Disclaimer, NFA, all that legal stuff: All the information presented on this publication and its affiliates is strictly for educational purposes only. It should not be construed or taken as financial, legal, investment, or any other form of advice.
Hi folks 🙋🏻♂️,
I’ve been in crypto for almost 7 years. Yesterday was the second craziest day in my crypto career. The first one was in 2020 when I saw BitMEX’s BTC order book hit zero before BitMEX suddenly went into “maintenance” — Arthur pulled the plug and saved all of us. I had planned to write about Elon’s Twitter fiasco and how it might catalyze the rise of decentralized social media — but there’s no way I can write about that after what just happened. I really hope you readers are not impacted by this FTX debacle; and if you’re, know that things will always get better and the space will eventually bounce back. Stay strong.
FTX: The Fall of an Empire
Sam Bankman-Fried (SBF), the Co-Founder & CEO of FTX has been the poster child and media darling of the “western” cryptocurrencies landscape in the past few years. He’s seen as a brilliant, measured, and thoughtful individual. After all, how can you not see him as such? He’s a quantitative finance wizard who was working at Jane Street before starting his extremely profitable crypto trading firm, Alameda Research. Not long after winning big by arbitraging crypto price discrepancies between the Eastern and Western markets, SBF founded FTX, which then became a massively successful crypto exchange.

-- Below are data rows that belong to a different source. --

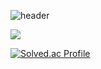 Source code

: ![header](https://capsule-render.vercel.app/api?type=Waving&color=gradient&text=%20QAQA%20&height=200&fontSize=50&textBg=true)

<img src="https://img.shields.io/badge/Java-007396?style=flat&logo=Java&logoColor=white" />

[![Solved.ac Profile](http://mazassumnida.wtf/api/v2/generate_badge?boj=qpale)](https://solved.ac/qpale/)
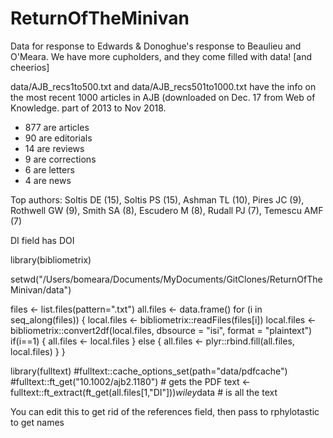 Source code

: # ReturnOfTheMinivan
Data for response to Edwards &amp; Donoghue's response to Beaulieu and O'Meara. We have more cupholders, and they come filled with data! [and cheerios]

data/AJB_recs1to500.txt and data/AJB_recs501to1000.txt have the info on the most recent 1000 articles in AJB (downloaded on Dec. 17 from Web of Knowledge. part of 2013 to Nov 2018.

* 877 are articles
* 90 are editorials
* 14 are reviews
* 9 are corrections
* 6 are letters
* 4 are news

Top authors: Soltis DE (15), Soltis PS (15), Ashman TL (10), Pires JC (9), Rothwell GW (9), Smith SA (8), Escudero M (8), Rudall PJ (7), Temescu AMF (7)


DI field has DOI

library(bibliometrix)

setwd("/Users/bomeara/Documents/MyDocuments/GitClones/ReturnOfTheMinivan/data")

files <- list.files(pattern=".txt")
all.files <- data.frame()
for (i in seq_along(files)) {
  local.files <- bibliometrix::readFiles(files[i])
  local.files <- bibliometrix::convert2df(local.files, dbsource = "isi", format = "plaintext")
  if(i==1) {
    all.files <- local.files
  } else {
    all.files <- plyr::rbind.fill(all.files, local.files)
  }
}


library(fulltext)
#fulltext::cache_options_set(path="data/pdfcache")
#fulltext::ft_get("10.1002/ajb2.1180") # gets the PDF
text <- fulltext::ft_extract(ft_get(all.files[1,"DI"]))$wiley$data # is all the text

You can edit this to get rid of the references field, then pass to rphylotastic to get names
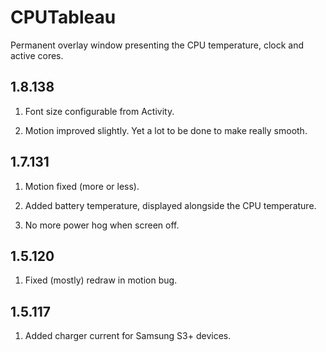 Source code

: CPUTableau
==========

Permanent overlay window presenting the CPU temperature, clock and active cores.

1.8.138
-------

1. Font size configurable from Activity.

2. Motion improved slightly. Yet a lot to be done to make really smooth. 



1.7.131
-------

1. Motion fixed (more or less). 

2. Added battery temperature, displayed alongside the CPU temperature. 

3. No more power hog when screen off.



1.5.120
-------

1. Fixed (mostly) redraw in motion bug.



1.5.117
-------

1. Added charger current for Samsung S3+ devices.
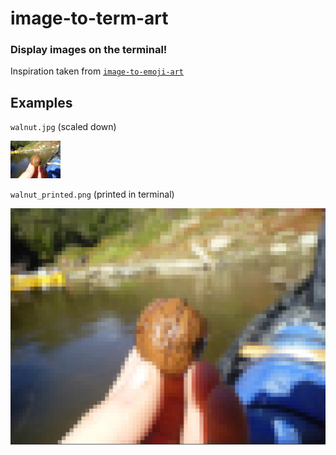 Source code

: # image-to-term-art
### Display images on the terminal!

Inspiration taken from [`image-to-emoji-art`](https://github.com/TEESDAAL/image-to-emoji-art)

## Examples

`walnut.jpg` (scaled down)

![walnut in hand](walnut.jpg)

`walnut_printed.png` (printed in terminal)

![walnut printed in terminal](walnut_printed.png)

His brilliant understanding of the derivatives market propelled FTX into the limelight as the premiere platform for crypto traders around the world to speculate on crypto derivatives. Don’t get me wrong, derivatives in crypto already existed since the days of BitMEX, but FTX's product was really good and took the crypto derivatives market to the next level. After achieving mainstream success with FTX, SBF was able to raise a significant amount of capital from notable investors around the world, the likes of Sequoia, and continued to expand his crypto empire. Not long after, come the Super Bowl ads, the athletes and stadium naming sponsorship, and other extravagant marketing initiatives to show that FTX is here to stay. SBF also then began courting policymakers, engaging with government officials in DC to help shape the future of crypto regulation in the US.
SBF had it all. A profitable business, a deca-billionaire status, athletes and celebrities endorsement, mainstream public awareness, and a promising regulatory engagement. But suddenly, in the span of 48 hours, everything crumbled down — FTX is having a liquidity crisis, most probably (or definitely) insolvent, and is in process of getting acquired by its rival, Binance.

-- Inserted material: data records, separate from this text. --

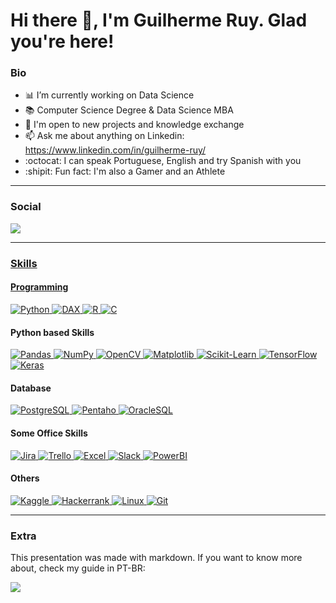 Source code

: Hi there 👋, I'm Guilherme Ruy. Glad you're here!
=================================

<h3>Bio</h3>

- :bar_chart: I’m currently working on Data Science
- :books: Computer Science Degree & Data Science MBA
- 🤝 I'm open to new projects and knowledge exchange
- 📫 Ask me about anything on Linkedin: https://www.linkedin.com/in/guilherme-ruy/
- :octocat: I can speak Portuguese, English and try Spanish with you
- :shipit: Fun fact: I'm also a Gamer and an Athlete

------------------
<h3>Social</h3>
  <p align="left"> <a href="https://www.linkedin.com/in/guilherme-ruy/" target="_blank" rel="noreferrer"><img src="https://img.shields.io/badge/LinkedIn-0077B5?style=for-the-badge&logo=linkedin&logoColor=white" /
  /</a>
</p>
  
------------------
<h3>Skills</h3>

<h4>Programming</h4>
  <a href="https://www.python.org/" target="_blank" rel="noreferrer"> <img src="https://img.shields.io/badge/Python-FFD43B?style=for-the-badge&logo=python&logoColor=blue" alt="Python" /> </a>
  <a href="https://learn.microsoft.com/pt-br/dax/" target="_blank" rel="noreferrer"> <img src="https://img.shields.io/badge/DAX-F2C811?style=for-the-badge&logo=Power%20BI&logoColor=black" alt="DAX" /> </a>
  <a href="https://www.r-project.org/" target="_blank" rel="noreferrer"> <img src="https://img.shields.io/badge/r-%23276DC3.svg?style=for-the-badge&logo=r&logoColor=white" alt="R" /> </a>
  <a href="https://devdocs.io/c/" target="_blank" rel="noreferrer"> <img src="https://img.shields.io/badge/c-%2300599C.svg?style=for-the-badge&logo=c&logoColor=white" alt="C" /> </a>
</p>

<h4>Python based Skills</h4>
<p align="left">
    <a href="https://pandas.pydata.org/" target="_blank" rel="noreferrer"> <img src="https://img.shields.io/badge/pandas-%23150458.svg?style=for-the-badge&logo=pandas&logoColor=white" alt="Pandas" /> </a>
    <a href="https://numpy.org/" target="_blank" rel="noreferrer"> <img src="https://img.shields.io/badge/numpy-%23013243.svg?style=for-the-badge&logo=numpy&logoColor=white" alt="NumPy" /> </a>
  <a href="https://opencv.org/" target="_blank" rel="noreferrer"> <img src="https://img.shields.io/badge/opencv-%23white.svg?style=for-the-badge&logo=opencv&logoColor=white" alt="OpenCV" /> </a>
  <a href="https://matplotlib.org/" target="_blank" rel="noreferrer"> <img src="https://img.shields.io/badge/Matplotlib-%23ffffff.svg?style=for-the-badge&logo=Matplotlib&logoColor=black" alt="Matplotlib" /> </a>
  <a href="https://scikit-learn.org/stable/" target="_blank" rel="noreferrer"> <img src="https://img.shields.io/badge/scikit--learn-%23F7931E.svg?style=for-the-badge&logo=scikit-learn&logoColor=white" alt="Scikit-Learn" /> </a>
  <a href="https://www.tensorflow.org/resources/learn-ml?gad=1&gclid=Cj0KCQjw6cKiBhD5ARIsAKXUdyYAtaJkFdRrw9mBrmTiFJyOuPW8JoSxOERtWDldz0dk3NS83NKnT4caAhSvEALw_wcB&hl=pt-br" target="_blank" rel="noreferrer"> <img src="https://img.shields.io/badge/TensorFlow-%23FF6F00.svg?style=for-the-badge&logo=TensorFlow&logoColor=white" alt="TensorFlow" /> </a>
  <a href="https://keras.io/" target="_blank" rel="noreferrer"> <img src="https://img.shields.io/badge/Keras-%23D00000.svg?style=for-the-badge&logo=Keras&logoColor=white" alt="Keras" /> </a>
</p>
  
<h4>Database</h4>
<p align="left">
  <a href="https://www.postgresql.org/" target="_blank" rel="noreferrer"> <img src="https://img.shields.io/badge/postgres-%23316192.svg?style=for-the-badge&logo=postgresql&logoColor=white" alt="PostgreSQL" /> </a>
  <a href="https://marketplace.hitachivantara.com/pentaho/" target="_blank" rel="noreferrer"> <img src="https://img.shields.io/badge/Pentaho-52B0E7?style=for-the-badge&logo=Sequelize&logoColor=white" alt="Pentaho" /> </a>
  <a href="https://www.oracle.com/br/database/technologies/appdev/plsql.html" target="_blank" rel="noreferrer"> <img src="https://img.shields.io/badge/PLSQL-F80000?style=for-the-badge&logo=oracle&logoColor=black" alt="OracleSQL" /> </a>
</p>
  
<h4>Some Office Skills</h4>
<p align="left">
  <a href="https://www.atlassian.com/software/jira?&aceid=&adposition=&adgroup=144583555677&campaign=19313279983&creative=642044821568&device=c&keyword=jira&matchtype=e&network=g&placement=&ds_kids=p74591032830&ds_e=GOOGLE&ds_eid=700000001558501&ds_e1=GOOGLE&gclid=Cj0KCQjw6cKiBhD5ARIsAKXUdyYfa1CghMQ4QGYO17QebBzlB4a1y_iviVof6oW2RlQvS34P9hjNdgMaAoAfEALw_wcB&gclsrc=aw.ds" target="_blank" rel="noreferrer"> <img src="https://img.shields.io/badge/jira-%230A0FFF.svg?style=for-the-badge&logo=jira&logoColor=white" alt="Jira" /> </a>
  <a href="https://trello.com/pt-BR?&aceid=&adposition=&adgroup=148159506607&campaign=19269516466&creative=641463051732&device=c&keyword=trello&matchtype=e&network=g&placement=&ds_kids=p74543507295&ds_e=GOOGLE&ds_eid=700000001557344&ds_e1=GOOGLE&gad=1&gclid=Cj0KCQjw6cKiBhD5ARIsAKXUdyb9_HPES0PQORqA0mCQ1Je_hXCSnZfDFoLBO5liLDm6vNbu8G6X6lUaApJDEALw_wcB&gclsrc=aw.ds" target="_blank" rel="noreferrer"> <img src="https://img.shields.io/badge/Trello-%23026AA7.svg?style=for-the-badge&logo=Trello&logoColor=white" alt="Trello" /> </a>
  <a href="https://www.microsoft.com/pt-br/microsoft-365/excel" target="_blank" rel="noreferrer"> <img src="https://img.shields.io/badge/Microsoft_Excel-217346?style=for-the-badge&logo=microsoft-excel&logoColor=white" alt="Excel" /> </a>
  <a href="https://slack.com/intl/pt-br" target="_blank" rel="noreferrer"> <img src="https://img.shields.io/badge/Slack-4A154B?style=for-the-badge&logo=slack&logoColor=white" alt="Slack" /> </a>
  <a href="https://powerbi.microsoft.com/pt-br/" target="_blank" rel="noreferrer"> <img src="https://img.shields.io/badge/PowerBI-F2C811?style=for-the-badge&logo=Power%20BI&logoColor=white" alt="PowerBI" /> </a>
</p>
  
<h4>Others</h4>
<p align="left">
  <a href="https://www.kaggle.com/ruygui" target="_blank" rel="noreferrer"> <img src="https://img.shields.io/badge/Kaggle-035a7d?style=for-the-badge&logo=kaggle&logoColor=white" alt="Kaggle" /> </a>
  <a href="https://img.shields.io/badge/-Hackerrank-2EC866?style=for-the-badge&logo=HackerRank&logoColor=white)
https://www.hackerrank.com/guiruy_py" target="_blank" rel="noreferrer"> <img src="https://img.shields.io/badge/-Hackerrank-2EC866?style=for-the-badge&logo=HackerRank&logoColor=white" alt="Hackerrank" /> </a>
  <a href="https://ubuntu.com/download" target="_blank" rel="noreferrer"> <img src="https://img.shields.io/badge/Linux-FCC624?style=for-the-badge&logo=linux&logoColor=black" alt="Linux" /> </a>
  <a href="https://git-scm.com/" target="_blank" rel="noreferrer"> <img src="https://img.shields.io/badge/git-%23F05033.svg?style=for-the-badge&logo=git&logoColor=white" alt="Git" /> </a>
</p>

------------------
  
<h3>Extra</h3>

This presentation was made with markdown. If you want to know more about, check my guide in PT-BR:<br>
<p align="left">
<a href="https://github.com/GuilhermeRuy97/Estudos-Diversos/blob/main/markdown-PT/linguagem-markdown.md" target="_blank" rel="noreferrer">
<img src="https://img.shields.io/badge/Markdown-000000?style=for-the-badge&logo=markdown&logoColor=white alt="Markdown" /></a>
</p>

In this piece, we break down what happened in the past 48-72 hours, what happened with FTX, and how did things go so badly so quickly.

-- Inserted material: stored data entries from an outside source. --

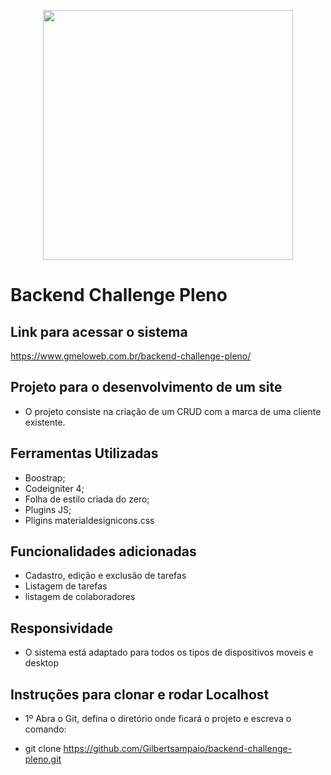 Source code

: <p align="center"><a href="https://www.gmeloweb.com.br" target="_blank"><img src="https://www.gmeloweb.com.br/images/logo-proposta.png" width="400"></a></p>

# Backend Challenge Pleno

## Link para acessar o sistema

https://www.gmeloweb.com.br/backend-challenge-pleno/

## Projeto para o desenvolvimento de um site

- O projeto consiste na criação de um CRUD com a marca de uma cliente existente.

## Ferramentas Utilizadas

- Boostrap;
- Codeigniter 4;
- Folha de estilo criada do zero;
- Plugins JS;
- Pligins materialdesignicons.css

## Funcionalidades adicionadas

- Cadastro, edição e exclusão de tarefas
- Listagem de tarefas
- listagem de colaboradores


## Responsividade

- O sistema está adaptado para todos os tipos de dispositivos moveis e desktop

## Instruções para clonar e rodar Localhost

- 1º Abra o Git, defina o diretório onde ficará o projeto e escreva o comando:

* git clone https://github.com/Gilbertsampaio/backend-challenge-pleno.git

Here are the quick takeaways:
Rehypothecation, excessive leverage, and opaque reporting — crypto might be a relatively new asset class, but these are the same old problems.
FTX (International entity) was most likely commingling funds with Alameda Research and got dragged down as a result.
Binance *might* acquire FTX, but that’s pending due diligence, with many speculating that the deal will fall off because the hole in the balance sheet is too large ($6 billion+).
There will be massive negative second-order effects on lenders and miners, including those who are regulated in the US.
“Trust, don’t verify” will continue to be repeated as a talking point. This will hopefully usher in more on-chain solutions, but it will undoubtedly draw massive regulatory scrutiny in the near future.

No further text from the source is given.